From our March 2012 issue

By Clifford Scott – White Rock, B.C.

I was born in the 1920s and growing up in the Dirty ‘30s, there was no rain for the crops and garden.

My brother and I had the job of hauling three barrels of water on the stone boat.

At that time chicken eggs were selling for 10¢ a dozen. Six-month-old calves were sold for 50¢.

Every farmer had cattle, chickens, and pigs for meat. My father had the coal mine and if we had any doctor bills my father paid them off with coal, eggs, and meat.

All the neighbours were like one happy family. In the summer we could go to the rodeo, baseball games, and birthday parties. There were the exhibition fairs and the old-timers’ event on June 9 but there was more doing during the winter.

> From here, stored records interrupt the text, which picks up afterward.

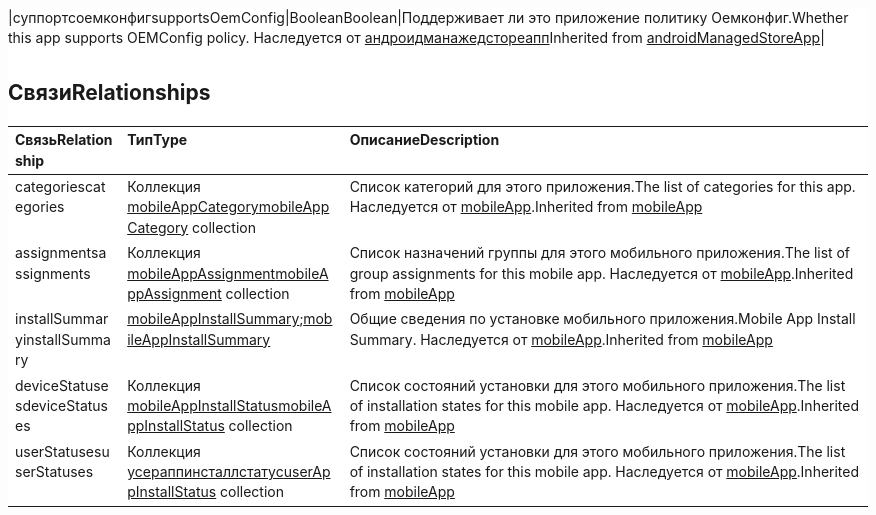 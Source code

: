 |<span data-ttu-id="a682f-246">суппортсоемконфиг</span><span class="sxs-lookup"><span data-stu-id="a682f-246">supportsOemConfig</span></span>|<span data-ttu-id="a682f-247">Boolean</span><span class="sxs-lookup"><span data-stu-id="a682f-247">Boolean</span></span>|<span data-ttu-id="a682f-248">Поддерживает ли это приложение политику Оемконфиг.</span><span class="sxs-lookup"><span data-stu-id="a682f-248">Whether this app supports OEMConfig policy.</span></span> <span data-ttu-id="a682f-249">Наследуется от [андроидманажедстореапп](../resources/intune-apps-androidmanagedstoreapp.md)</span><span class="sxs-lookup"><span data-stu-id="a682f-249">Inherited from [androidManagedStoreApp](../resources/intune-apps-androidmanagedstoreapp.md)</span></span>|

## <a name="relationships"></a><span data-ttu-id="a682f-250">Связи</span><span class="sxs-lookup"><span data-stu-id="a682f-250">Relationships</span></span>
|<span data-ttu-id="a682f-251">Связь</span><span class="sxs-lookup"><span data-stu-id="a682f-251">Relationship</span></span>|<span data-ttu-id="a682f-252">Тип</span><span class="sxs-lookup"><span data-stu-id="a682f-252">Type</span></span>|<span data-ttu-id="a682f-253">Описание</span><span class="sxs-lookup"><span data-stu-id="a682f-253">Description</span></span>|
|:---|:---|:---|
|<span data-ttu-id="a682f-254">categories</span><span class="sxs-lookup"><span data-stu-id="a682f-254">categories</span></span>|<span data-ttu-id="a682f-255">Коллекция [mobileAppCategory](../resources/intune-apps-mobileappcategory.md)</span><span class="sxs-lookup"><span data-stu-id="a682f-255">[mobileAppCategory](../resources/intune-apps-mobileappcategory.md) collection</span></span>|<span data-ttu-id="a682f-256">Список категорий для этого приложения.</span><span class="sxs-lookup"><span data-stu-id="a682f-256">The list of categories for this app.</span></span> <span data-ttu-id="a682f-257">Наследуется от [mobileApp](../resources/intune-shared-mobileapp.md).</span><span class="sxs-lookup"><span data-stu-id="a682f-257">Inherited from [mobileApp](../resources/intune-shared-mobileapp.md)</span></span>|
|<span data-ttu-id="a682f-258">assignments</span><span class="sxs-lookup"><span data-stu-id="a682f-258">assignments</span></span>|<span data-ttu-id="a682f-259">Коллекция [mobileAppAssignment](../resources/intune-apps-mobileappassignment.md)</span><span class="sxs-lookup"><span data-stu-id="a682f-259">[mobileAppAssignment](../resources/intune-apps-mobileappassignment.md) collection</span></span>|<span data-ttu-id="a682f-260">Список назначений группы для этого мобильного приложения.</span><span class="sxs-lookup"><span data-stu-id="a682f-260">The list of group assignments for this mobile app.</span></span> <span data-ttu-id="a682f-261">Наследуется от [mobileApp](../resources/intune-shared-mobileapp.md).</span><span class="sxs-lookup"><span data-stu-id="a682f-261">Inherited from [mobileApp](../resources/intune-shared-mobileapp.md)</span></span>|
|<span data-ttu-id="a682f-262">installSummary</span><span class="sxs-lookup"><span data-stu-id="a682f-262">installSummary</span></span>|<span data-ttu-id="a682f-263">[mobileAppInstallSummary](../resources/intune-apps-mobileappinstallsummary.md);</span><span class="sxs-lookup"><span data-stu-id="a682f-263">[mobileAppInstallSummary](../resources/intune-apps-mobileappinstallsummary.md)</span></span>|<span data-ttu-id="a682f-264">Общие сведения по установке мобильного приложения.</span><span class="sxs-lookup"><span data-stu-id="a682f-264">Mobile App Install Summary.</span></span> <span data-ttu-id="a682f-265">Наследуется от [mobileApp](../resources/intune-shared-mobileapp.md).</span><span class="sxs-lookup"><span data-stu-id="a682f-265">Inherited from [mobileApp](../resources/intune-shared-mobileapp.md)</span></span>|
|<span data-ttu-id="a682f-266">deviceStatuses</span><span class="sxs-lookup"><span data-stu-id="a682f-266">deviceStatuses</span></span>|<span data-ttu-id="a682f-267">Коллекция [mobileAppInstallStatus](../resources/intune-apps-mobileappinstallstatus.md)</span><span class="sxs-lookup"><span data-stu-id="a682f-267">[mobileAppInstallStatus](../resources/intune-apps-mobileappinstallstatus.md) collection</span></span>|<span data-ttu-id="a682f-268">Список состояний установки для этого мобильного приложения.</span><span class="sxs-lookup"><span data-stu-id="a682f-268">The list of installation states for this mobile app.</span></span> <span data-ttu-id="a682f-269">Наследуется от [mobileApp](../resources/intune-shared-mobileapp.md).</span><span class="sxs-lookup"><span data-stu-id="a682f-269">Inherited from [mobileApp](../resources/intune-shared-mobileapp.md)</span></span>|
|<span data-ttu-id="a682f-270">userStatuses</span><span class="sxs-lookup"><span data-stu-id="a682f-270">userStatuses</span></span>|<span data-ttu-id="a682f-271">Коллекция [усераппинсталлстатус](../resources/intune-apps-userappinstallstatus.md)</span><span class="sxs-lookup"><span data-stu-id="a682f-271">[userAppInstallStatus](../resources/intune-apps-userappinstallstatus.md) collection</span></span>|<span data-ttu-id="a682f-272">Список состояний установки для этого мобильного приложения.</span><span class="sxs-lookup"><span data-stu-id="a682f-272">The list of installation states for this mobile app.</span></span> <span data-ttu-id="a682f-273">Наследуется от [mobileApp](../resources/intune-shared-mobileapp.md).</span><span class="sxs-lookup"><span data-stu-id="a682f-273">Inherited from [mobileApp](../resources/intune-shared-mobileapp.md)</span></span>|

In winter there were card parties, dances, and tap dances by Joe Johnson, Bruce Klaffy, Tim McCarthy, and Howard Thompson.

The men paid 25¢ and the women brought the lunch and cake. The Christmas concerts were free.

In the ‘30s most of the people were on relief. Mrs. Samerson did the handling of the relief clothes and we got three boxes of secondhand clothes. We all dressed up like a million dollars.

We got sacks of jackfish and cod, and hay was shipped in from Manitoba by boxcars. We had $18 to feed a family of six for a month. My father sold coal for $2 a ton.